Personal information
- Full name: Alan Cecil Sheppard
- Born: 2 October 1957 (age 68) Wollongong, New South Wales, Australia

Playing information
- Position: Wing, Centre
Club
| Years | Team | Pld | T | G | FG | P |
| 1979–85 | North Sydney | 104 | 23 | 0 | 0 | 78 |
Representative
| Years | Team | Pld | T | G | FG | P |
| 1978 | NSW Country | 1 | 0 | 0 | 0 | 0 |
- Source:

= Alan Sheppard (rugby league) =

Australian rugby league footballer and administrator

Alan Sheppard sometimes spelt "Allan Sheppard" is an Australian former rugby league footballer who played in the 1970s and 1980s.
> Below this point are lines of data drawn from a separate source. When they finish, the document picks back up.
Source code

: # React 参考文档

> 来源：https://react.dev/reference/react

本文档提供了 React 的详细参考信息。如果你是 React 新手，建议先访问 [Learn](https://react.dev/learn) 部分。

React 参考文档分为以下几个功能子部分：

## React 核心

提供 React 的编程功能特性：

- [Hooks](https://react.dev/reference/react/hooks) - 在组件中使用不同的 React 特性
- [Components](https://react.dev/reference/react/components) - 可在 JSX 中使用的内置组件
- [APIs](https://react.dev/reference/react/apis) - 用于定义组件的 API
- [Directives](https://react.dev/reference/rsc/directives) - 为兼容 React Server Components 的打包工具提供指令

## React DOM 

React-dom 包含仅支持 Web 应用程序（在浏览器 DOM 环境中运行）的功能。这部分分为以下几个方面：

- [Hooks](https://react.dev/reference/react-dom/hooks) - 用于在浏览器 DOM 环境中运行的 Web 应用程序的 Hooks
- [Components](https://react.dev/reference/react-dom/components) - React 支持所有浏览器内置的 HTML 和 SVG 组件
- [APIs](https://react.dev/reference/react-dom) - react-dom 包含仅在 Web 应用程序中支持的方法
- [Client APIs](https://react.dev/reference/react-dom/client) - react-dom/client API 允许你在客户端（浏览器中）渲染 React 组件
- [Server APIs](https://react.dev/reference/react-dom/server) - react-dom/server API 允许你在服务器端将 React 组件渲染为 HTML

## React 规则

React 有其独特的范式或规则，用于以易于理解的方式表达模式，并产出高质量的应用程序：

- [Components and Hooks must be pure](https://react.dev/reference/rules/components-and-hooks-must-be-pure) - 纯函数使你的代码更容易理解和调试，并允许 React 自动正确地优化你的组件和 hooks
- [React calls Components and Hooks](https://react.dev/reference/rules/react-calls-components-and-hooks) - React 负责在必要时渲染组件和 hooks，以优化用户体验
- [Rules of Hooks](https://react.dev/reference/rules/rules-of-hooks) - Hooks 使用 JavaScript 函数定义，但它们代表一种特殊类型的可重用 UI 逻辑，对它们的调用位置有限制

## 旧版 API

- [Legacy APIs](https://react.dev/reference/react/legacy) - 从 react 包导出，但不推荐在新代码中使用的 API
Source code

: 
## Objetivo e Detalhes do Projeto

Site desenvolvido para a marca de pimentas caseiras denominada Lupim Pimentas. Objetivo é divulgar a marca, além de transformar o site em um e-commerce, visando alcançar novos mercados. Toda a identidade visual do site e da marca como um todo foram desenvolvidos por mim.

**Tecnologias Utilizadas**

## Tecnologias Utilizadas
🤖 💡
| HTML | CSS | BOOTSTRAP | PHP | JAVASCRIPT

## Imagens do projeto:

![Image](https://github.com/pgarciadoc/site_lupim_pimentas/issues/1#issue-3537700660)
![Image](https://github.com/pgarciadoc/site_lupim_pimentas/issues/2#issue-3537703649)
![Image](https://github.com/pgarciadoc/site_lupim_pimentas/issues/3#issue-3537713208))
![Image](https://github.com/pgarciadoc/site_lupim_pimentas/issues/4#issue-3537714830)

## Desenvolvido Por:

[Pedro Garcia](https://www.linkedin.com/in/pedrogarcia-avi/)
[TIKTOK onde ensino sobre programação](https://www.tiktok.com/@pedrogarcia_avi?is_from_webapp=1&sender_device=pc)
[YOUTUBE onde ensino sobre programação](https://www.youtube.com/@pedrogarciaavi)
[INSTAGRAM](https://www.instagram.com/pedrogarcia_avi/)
He played for North Sydney in the New South Wales Rugby League (NSWRL) competition.

==Background==
Sheppard represented NSW Country in 1978 before being offered a playing contract by North Sydney.

==Playing career==
Sheppard made his first grade debut for North Sydney in round 1 1979 against Cronulla-Sutherland at North Sydney Oval which ended in a 7–34 loss. Sheppard made a total of 18 appearances for Norths in his debut year as the club finished last on the table and claimed the wooden spoon after winning only 2 games all year. Sheppard finished as North Sydney's top try scorer in 1979.

For the following two seasons, Norths finished towards the bottom of the ladder before finishing third in 1982. Sheppard missed out on the entire 1982 season due to injury. Sheppard played with Norths until the end of the 1985 season before retiring.